Yesterday I woke up feeling enormously sad. It felt reminiscent of darker days of my life some twenty years ago when depression was all I knew. As quickly as the tsunami of overwhelming sadness surfaced, I wondered what was happening. As I had learned to do many years earlier, I questioned my pain, trying to initiate a conversation with it, like a shy child at a new school.
What is going on Beck? Where has this sadness come from? Why do I feeling this agonising sadness and where the heck did it come from? After interrogating myself, it was my last question that answered everything. What has changed in the last 24 hours that has caused these emotions to surface?
Boom!
The night before, my mum messaged that she’d had her first epileptic seizure in 29 years.
Initially, I was glad to know she was alright but more alarming to myself was the immediate effect it had on me.
In that moment, my mind flew straight back to one of my more traumatic memories. The memory flashed upon my mind like a new motion picture does on a huge cinema screen. Bright colours, the torturous sounds, the screams the yelling, the loud banging noises. Everything in that one memory magnified. Though it flashed across my mind, the emotions, the trauma of witnessing my mother being held under cold water while having a seizure stayed with me all day. I huddled myself in from the rest of the world, for fear I’d burst into tears at any given moment. Even thinking about it now as I write still evokes a lump in my throat as I strive to contain the painful memory I have without bursting into tears
And yet the other side of me feels very much like the ‘imposter’, questioning all the work of trauma recovery in the last twenty years. The inner critic within wondering what happened to the strong resilient 40 something-year-old who had worked tirelessly to overcome her trauma and yet this one incident, completely out of the blue has shattered every part of my being and I’m struggling to understand why this is hurting so much.
There’s so many sides to this; the rational 40 something part of me, that knows an immediate strategy to work through this pain engulfing me, the inner child remembering the trauma, the memory and wanting to spill out the grief and agony she feels as she replays the scene in her mind over and over and the other side that wants to let the flood gates open and pour out everything, allowing the pain and the tears to flow endlessly without judgment, knowing it’s completely okay to feel this pain and resolve within. Knowing too that pain comes up for a reason and maybe this is a blessing I just can’t see yet. Everything I feel is conflicting with each part of me fighting to dominate.
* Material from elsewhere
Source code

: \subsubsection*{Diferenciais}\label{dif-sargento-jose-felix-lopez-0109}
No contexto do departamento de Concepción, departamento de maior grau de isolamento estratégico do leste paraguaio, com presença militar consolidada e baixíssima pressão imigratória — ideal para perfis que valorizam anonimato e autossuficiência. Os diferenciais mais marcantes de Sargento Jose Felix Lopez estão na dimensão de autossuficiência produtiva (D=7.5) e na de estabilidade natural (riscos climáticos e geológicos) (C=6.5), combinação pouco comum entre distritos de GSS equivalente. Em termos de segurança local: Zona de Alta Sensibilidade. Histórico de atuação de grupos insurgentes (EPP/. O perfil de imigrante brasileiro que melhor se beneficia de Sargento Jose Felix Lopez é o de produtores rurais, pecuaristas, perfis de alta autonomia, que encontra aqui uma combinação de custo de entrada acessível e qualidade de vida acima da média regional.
In my quieter moments, I am aware that this is trauma. The complexity of just how intrusive, random and downright confronting it can be. Here is a layer, that in twenty years I’d never seen. I’d never known had existed until 7pm Wednesday night and it’s thrown me back to where I thought I’d never ever be again. Trauma that I thought I’d worked through. I find myself questioning the validity of my words, my story, my recovery as I struggle to contain how emotional and broken I feel right now. There’s a part of me that feels completely disheartened with all the progress I’ve made over the years, only to wonder, what I think all trauma survivors wonder: Will I ever be okay? Will I ever be free from every single moment, every memory? Will something always haunt me, always trigger me? If this one incident can bring me down, then what else have I missed? What other layers lurk beneath, ready to invade and disrupt me? It’s scary.
Each part of me has a different and equally important way of dealing with this unexpected layer of trauma. I will allow the tears to flow for as long as need be. I will seek the answers for healing and resolve and I will come through this just as strong as the last time.
It’s just a wound that never healed. Now it’s time to give what it needs to heal.